- **PROBLEM DETAILS**
The expected output is a copy of every line in the records with the string "onto".

EXERCISE INPUTS Start Marker

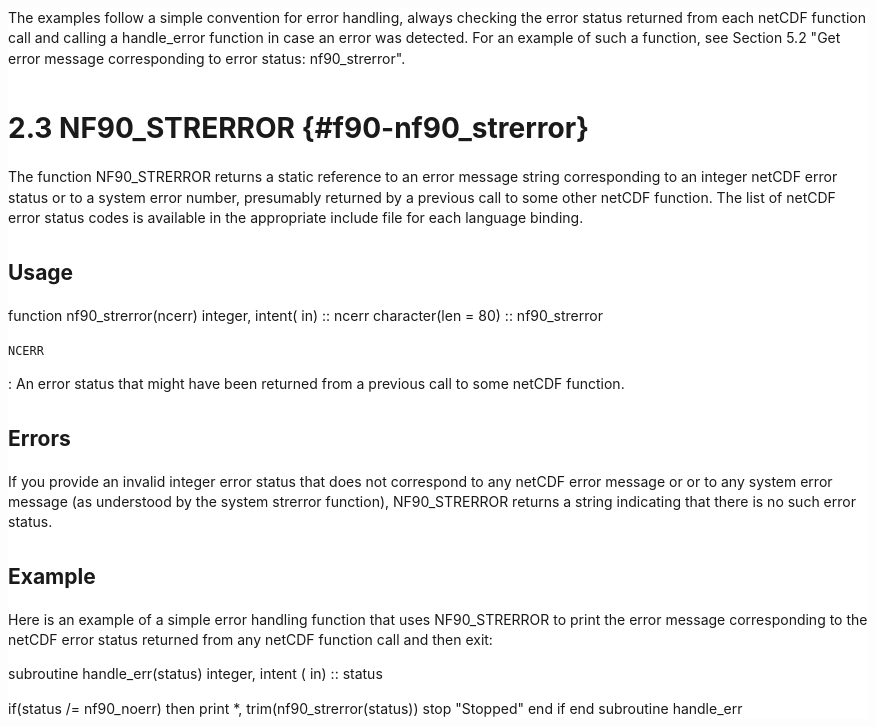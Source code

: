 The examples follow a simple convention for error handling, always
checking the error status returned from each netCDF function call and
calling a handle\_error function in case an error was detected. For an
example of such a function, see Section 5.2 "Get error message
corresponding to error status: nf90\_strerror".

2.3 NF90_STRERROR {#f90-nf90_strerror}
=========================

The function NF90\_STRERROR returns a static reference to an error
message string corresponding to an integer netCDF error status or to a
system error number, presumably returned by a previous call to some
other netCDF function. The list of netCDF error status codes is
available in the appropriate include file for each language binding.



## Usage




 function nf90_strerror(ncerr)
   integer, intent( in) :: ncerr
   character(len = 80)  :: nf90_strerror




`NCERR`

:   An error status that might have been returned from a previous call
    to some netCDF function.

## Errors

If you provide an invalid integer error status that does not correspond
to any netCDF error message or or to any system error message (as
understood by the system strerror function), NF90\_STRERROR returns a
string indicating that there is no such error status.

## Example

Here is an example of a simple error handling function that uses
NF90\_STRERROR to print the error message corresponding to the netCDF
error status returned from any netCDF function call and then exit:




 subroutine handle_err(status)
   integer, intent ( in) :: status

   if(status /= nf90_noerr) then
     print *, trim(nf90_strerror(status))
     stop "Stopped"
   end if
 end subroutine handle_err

EXERCISE INPUTS End Marker
EXERCISE INPUTS Start Marker

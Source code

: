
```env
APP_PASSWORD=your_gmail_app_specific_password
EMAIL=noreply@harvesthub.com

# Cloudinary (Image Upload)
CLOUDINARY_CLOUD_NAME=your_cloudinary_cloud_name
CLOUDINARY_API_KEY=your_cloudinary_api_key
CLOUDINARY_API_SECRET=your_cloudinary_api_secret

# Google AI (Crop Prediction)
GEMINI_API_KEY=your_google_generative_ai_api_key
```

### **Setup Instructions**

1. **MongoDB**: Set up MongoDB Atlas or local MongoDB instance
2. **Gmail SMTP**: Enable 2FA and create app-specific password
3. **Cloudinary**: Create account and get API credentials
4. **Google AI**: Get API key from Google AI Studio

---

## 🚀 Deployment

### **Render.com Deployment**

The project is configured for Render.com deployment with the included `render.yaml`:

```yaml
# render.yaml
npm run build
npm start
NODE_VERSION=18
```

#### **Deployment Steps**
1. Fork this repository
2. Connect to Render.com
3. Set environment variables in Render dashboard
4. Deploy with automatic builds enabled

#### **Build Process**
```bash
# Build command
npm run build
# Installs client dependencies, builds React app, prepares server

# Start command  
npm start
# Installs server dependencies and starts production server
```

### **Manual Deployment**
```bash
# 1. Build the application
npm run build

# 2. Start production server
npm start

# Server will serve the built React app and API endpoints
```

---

EXERCISE INPUTS End Marker
EXERCISE INPUTS Start Marker

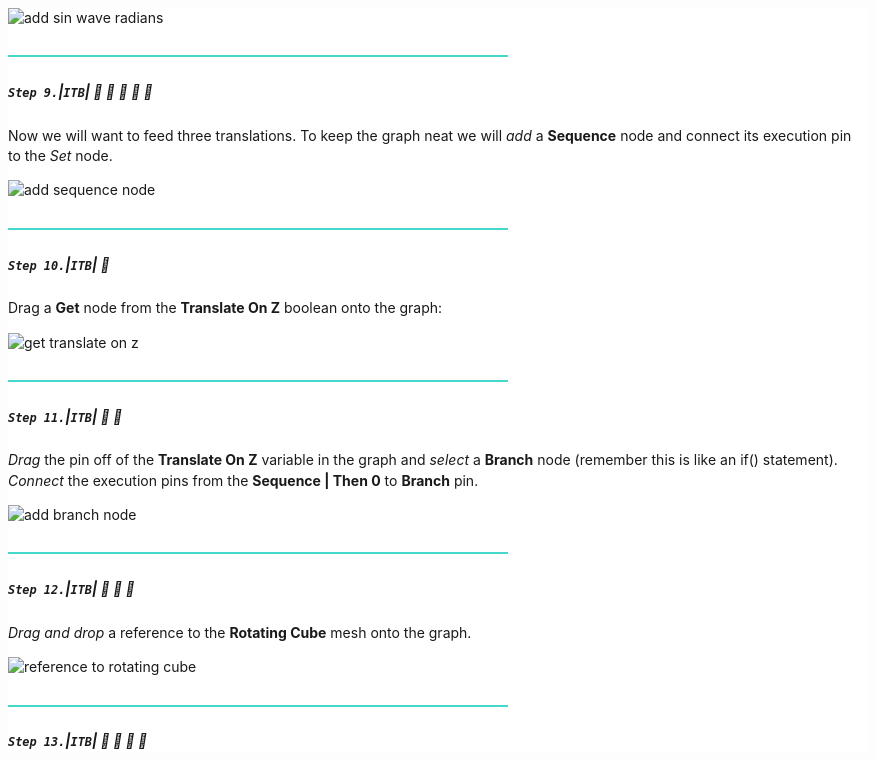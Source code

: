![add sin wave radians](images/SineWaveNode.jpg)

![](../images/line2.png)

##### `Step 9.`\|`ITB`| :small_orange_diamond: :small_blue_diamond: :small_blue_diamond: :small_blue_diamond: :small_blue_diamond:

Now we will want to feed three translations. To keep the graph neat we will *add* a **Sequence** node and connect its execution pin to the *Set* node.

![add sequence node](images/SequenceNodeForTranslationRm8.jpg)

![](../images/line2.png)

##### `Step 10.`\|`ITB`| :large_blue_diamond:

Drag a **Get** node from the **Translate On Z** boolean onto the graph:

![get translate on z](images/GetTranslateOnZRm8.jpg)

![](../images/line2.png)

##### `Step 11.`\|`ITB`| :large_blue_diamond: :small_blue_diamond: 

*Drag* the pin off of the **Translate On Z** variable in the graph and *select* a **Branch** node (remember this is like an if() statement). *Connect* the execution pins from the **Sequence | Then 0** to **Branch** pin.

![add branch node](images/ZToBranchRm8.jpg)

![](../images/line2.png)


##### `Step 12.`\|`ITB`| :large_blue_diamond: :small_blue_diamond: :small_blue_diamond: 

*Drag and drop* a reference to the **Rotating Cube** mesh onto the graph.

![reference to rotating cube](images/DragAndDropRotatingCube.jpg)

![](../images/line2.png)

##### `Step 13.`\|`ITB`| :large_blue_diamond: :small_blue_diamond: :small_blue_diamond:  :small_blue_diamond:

EXERCISE INPUTS End Marker

- **EXERCISE RESPONSE**
Drag a **Get** node from the **Translate On Z** boolean onto the graph:
*Drag and drop* a reference to the **Rotating Cube** mesh onto the graph.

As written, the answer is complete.